Examples of the tasks which are effectively solved by means of MapReduce
Let's begin with classical task – Word Count. The task is formulated as follows: there is big body of documents. Task – for each word, at least once meeting in the body to count the total number of times which it has met in the body.
Time the big body of documents is had – let one document will be one input record for MapRreduce-task. In MapReduce we can only set the user functions that we also will make (we will use python-like pseudo-code):
The map function turns the input document into set of couples (the word, 1), shuffle is transparent for us turns it into couples (the word, [1,1,1,1,1,1]), reduce sums up these edinichka, returning the final answer for the word.
Processing of logs of advertizing system
The second example is followed from real practice of Data-Centric Alliance.
Task: there is csv-log of advertizing system of look:
<user_id>,<country>,<city>,<campaign_id>,<creative_id>,<payment></p> 11111,RU,Moscow,2,4,0.3 22222,RU,Voronezh,2,3,0.2 13413,UA,Kiev,4,11,0.7 …
It is necessary to calculate the average cost of show of advertizing on the cities of Russia.
The map function checks, whether this record – and if it is necessary is necessary to us, leaves only the necessary information (the city and the amount of payment).
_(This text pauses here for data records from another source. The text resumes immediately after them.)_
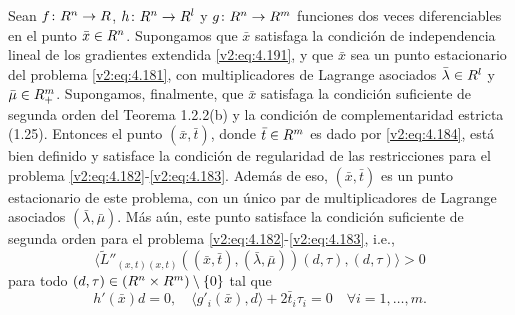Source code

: \begin{lemma}\label{v2:lem:4.5.2}
    Sean $f \colon \R^n \to \R$, $h \colon \R^n \to \R^l$ y $g \colon \R^n \to \R^m$ funciones dos veces diferenciables en el punto $\bar{x} \in \R^n$. Supongamos que $\bar{x}$ satisfaga la condición de independencia lineal de los gradientes extendida \eqref{v2:eq:4.191}, y que $\bar{x}$ sea un punto estacionario del problema \eqref{v2:eq:4.181}, con multiplicadores de Lagrange asociados $\bar{\lambda} \in \R^l$ y $\bar{\mu} \in \R^m_+$. Supongamos, finalmente, que $\bar{x}$ satisfaga la condición suficiente de segunda orden del Teorema 1.2.2(b) y la condición de complementaridad estricta (1.25).
    Entonces el punto $(\bar{x}, \bar{t})$, donde $\bar{t} \in \R^m$ es dado por \eqref{v2:eq:4.184}, está bien definido y satisface la condición de regularidad de las restricciones para el problema \eqref{v2:eq:4.182}-\eqref{v2:eq:4.183}. Además de eso, $(\bar{x}, \bar{t})$ es un punto estacionario de este problema, con un único par de multiplicadores de Lagrange asociados $(\bar{\lambda}, \bar{\mu})$. Más aún, este punto satisface la condición suficiente de segunda orden para el problema \eqref{v2:eq:4.182}-\eqref{v2:eq:4.183}, i.e.,
    \begin{equation}
        \langle \tilde{L}''_{(x,t)(x,t)}((\bar{x}, \bar{t}), (\bar{\lambda}, \bar{\mu}))(d, \tau), (d, \tau) \rangle > 0
        \label{v2:eq:4.192}
    \end{equation}
    para todo $(d, \tau) \in (\R^n \times \R^m) \setminus \{0\}$ tal que
    \begin{equation}
        h'(\bar{x})d = 0, \quad \langle g'_i(\bar{x}), d \rangle + 2\bar{t}_i \tau_i = 0 \quad \forall i = 1, \dots, m.
        \label{v2:eq:4.193}
    \end{equation}
\end{lemma}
The reduce function calculates the final answer on the city, having the list of all payments in this city.
In article we have considered some input moments about big data:
· What is Big Data and from where undertakes;
· What basic principles are followed by all means and paradigms of work with big data;
· Have considered paradigm of MapReduce and have sorted some tasks in which it can be applied.
The first article was more theoretical, in the second article we will pass to practice, we will consider Hadoop – one of the most known technologies for work with big data and we will show how to start MapReduce-tasks on Hadoop.
In the subsequent articles of cycle we will consider more complex problems solved by means of MapReduce, we will tell about restrictions of MapReduce and about what tools and technicians it is possible to bypass these restrictions.
Thanks for attention, are ready to answer your questions.
Links to other parts of cycle:
Big Data from And to I. Part 2: Hadoop
This article is a translation of the original post at habrahabr.ru/post/267361/
If you have any questions regarding the material covered in the article above, please, contact the original author of the post.
If you have any complaints about this article or you want this article to be deleted, please, drop an email here: email@example.com.
We believe that the knowledge, which is available at the most popular Russian IT blog habrahabr.ru, should be accessed by everyone, even though it is poorly translated.
Shared knowledge makes the world better.